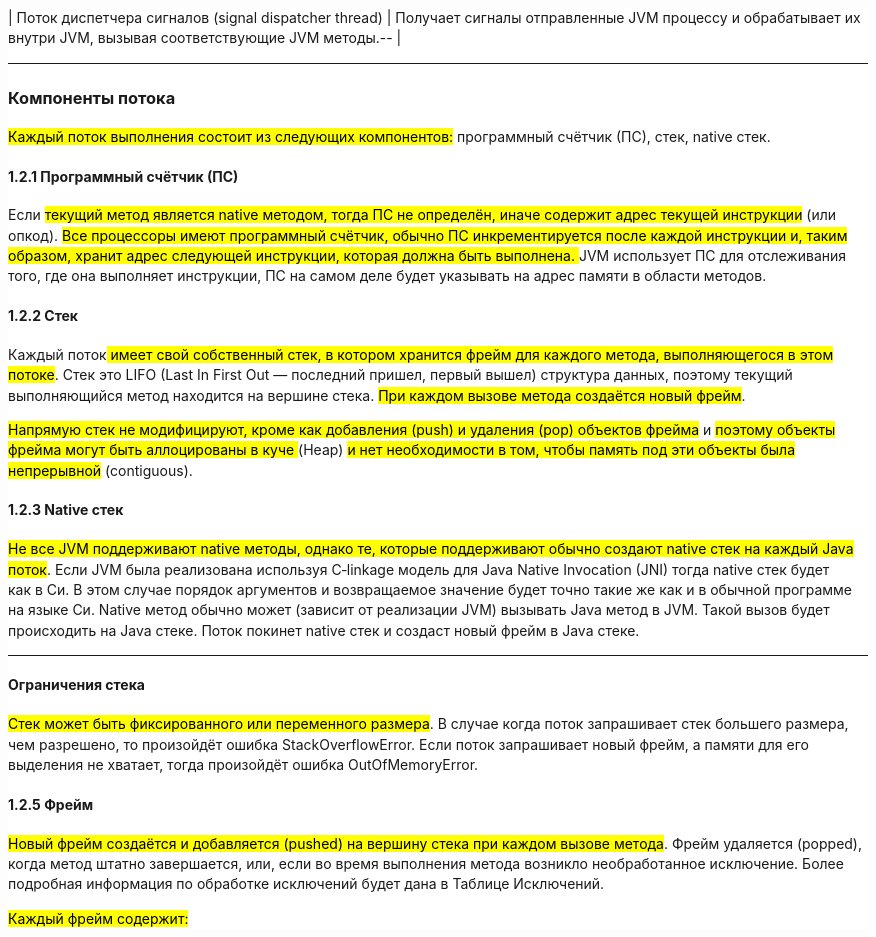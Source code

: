 | Поток диспетчера сигналов (signal dispatcher thread) | Получает сигналы отправленные JVM процессу и обрабатывает их внутри JVM, вызывая соответствующие JVM методы.--                                                                                                                                                                                                                                                                                                                                               |

---

### Компоненты потока

<mark class="hltr-red">Каждый поток выполнения состоит из следующих компонентов:</mark> программный счётчик (ПС), стек, native стек.

#### 1.2.1 Программный счётчик (ПС)

Если <mark class="hltr-yellow">текущий метод является native методом, тогда ПС не определён, иначе содержит адрес текущей инструкции</mark> (или опкод). <mark class="hltr-green2">Все процессоры имеют программный счётчик, обычно ПС инкрементируется после каждой инструкции и, таким образом, хранит адрес следующей инструкции, которая должна быть выполнена. </mark>JVM использует ПС для отслеживания того, где она выполняет инструкции, ПС на самом деле будет указывать на адрес памяти в области методов.
#### 1.2.2 Стек

Каждый поток<mark class="hltr-yellow"> имеет свой собственный стек, в котором хранится фрейм для каждого метода, выполняющегося в этом потоке</mark>. Стек это LIFO (Last In First Out — последний пришел, первый вышел) структура данных, поэтому текущий выполняющийся метод находится на вершине стека. <mark class="hltr-red">При каждом вызове метода создаётся новый фрейм</mark>.

<mark class="hltr-green2">Напрямую стек не модифицируют, кроме как добавления (push) и удаления (pop) объектов фрейма</mark> и <mark class="hltr-red">поэтому объекты фрейма могут быть аллоцированы в куче </mark>(Heap) <mark class="hltr-red">и нет необходимости в том, чтобы память под эти объекты была непрерывной</mark> (contiguous).

#### 1.2.3 Native стек

<mark class="hltr-purple">Не все JVM поддерживают native методы, однако те, которые поддерживают обычно создают native стек на каждый Java поток</mark>. Если JVM была реализована используя C‑linkage модель для Java Native Invocation (JNI) тогда native стек будет как в Си. В этом случае порядок аргументов и возвращаемое значение будет точно такие же как и в обычной программе на языке Си. Native метод обычно может (зависит от реализации JVM) вызывать Java метод в JVM. Такой вызов будет происходить на Java стеке. Поток покинет native стек и создаст новый фрейм в Java стеке.

----
#### Ограничения стека

<mark class="hltr-yellow">Стек может быть фиксированного или переменного размера</mark>. В случае когда поток запрашивает стек большего размера, чем разрешено, то произойдёт ошибка StackOverflowError. Если поток запрашивает новый фрейм, а памяти для его выделения не хватает, тогда произойдёт ошибка OutOfMemoryError.

#### 1.2.5 Фрейм

<mark class="hltr-yellow">Новый фрейм создаётся и добавляется (pushed) на вершину стека при каждом вызове метода</mark>. Фрейм удаляется (popped), когда метод штатно завершается, или, если во время выполнения метода возникло необработанное исключение. Более подробная информация по обработке исключений будет дана в Таблице Исключений.

<mark class="hltr-red">Каждый фрейм содержит:</mark>
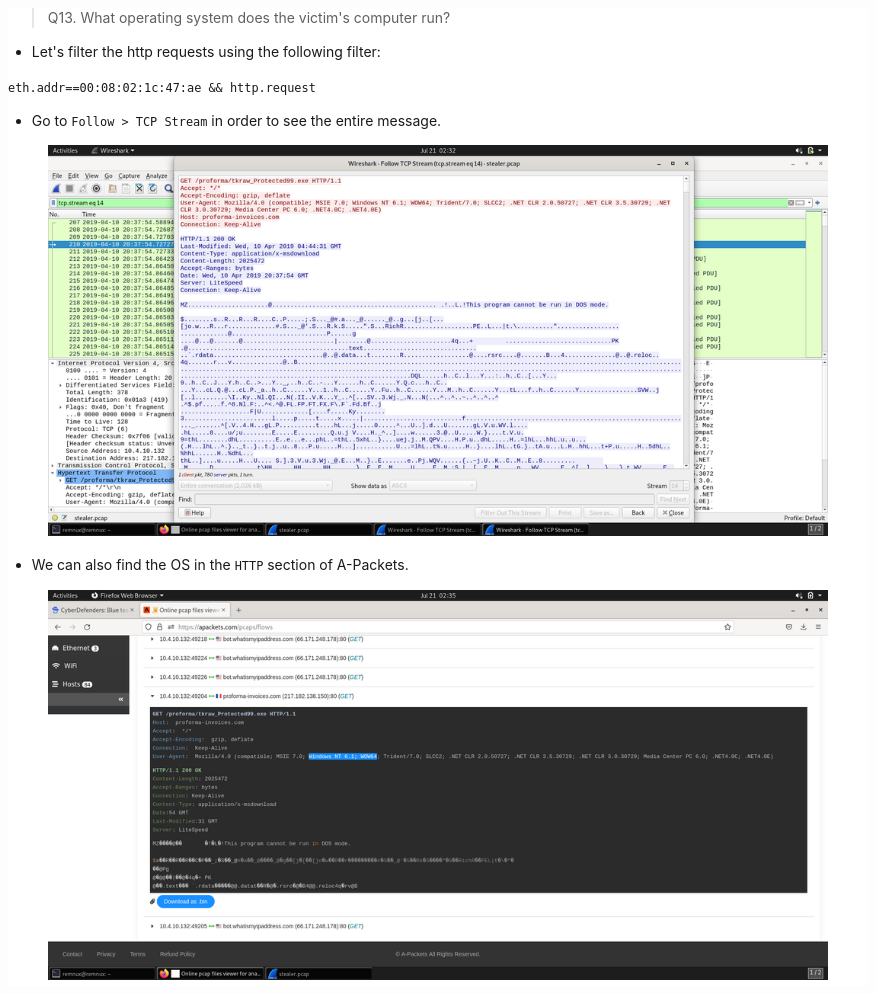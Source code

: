 > Q13. What operating system does the victim's computer run?

* Let's filter the http requests using the following filter:

```
eth.addr==00:08:02:1c:47:ae && http.request
```

* Go to `Follow > TCP Stream` in order to see the entire message.&#x20;

<figure><img src="../.gitbook/assets/hawkeye 13 (1).png" alt=""><figcaption></figcaption></figure>

* We can also find the OS in the `HTTP` section of A-Packets.&#x20;

<figure><img src="../.gitbook/assets/hawkeye 13.2.png" alt=""><figcaption></figcaption></figure>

• [Task details]: When you reach the line in the material above that holds "#### 1.2.2 Стек", begin reproducing lines exactly, and stop after the line that holds "создаётся новый фрейм</mark>.".

• [Completed exercise]:
#### 1.2.2 Стек

Каждый поток<mark class="hltr-yellow"> имеет свой собственный стек, в котором хранится фрейм для каждого метода, выполняющегося в этом потоке</mark>. Стек это LIFO (Last In First Out — последний пришел, первый вышел) структура данных, поэтому текущий выполняющийся метод находится на вершине стека. <mark class="hltr-red">При каждом вызове метода создаётся новый фрейм</mark>.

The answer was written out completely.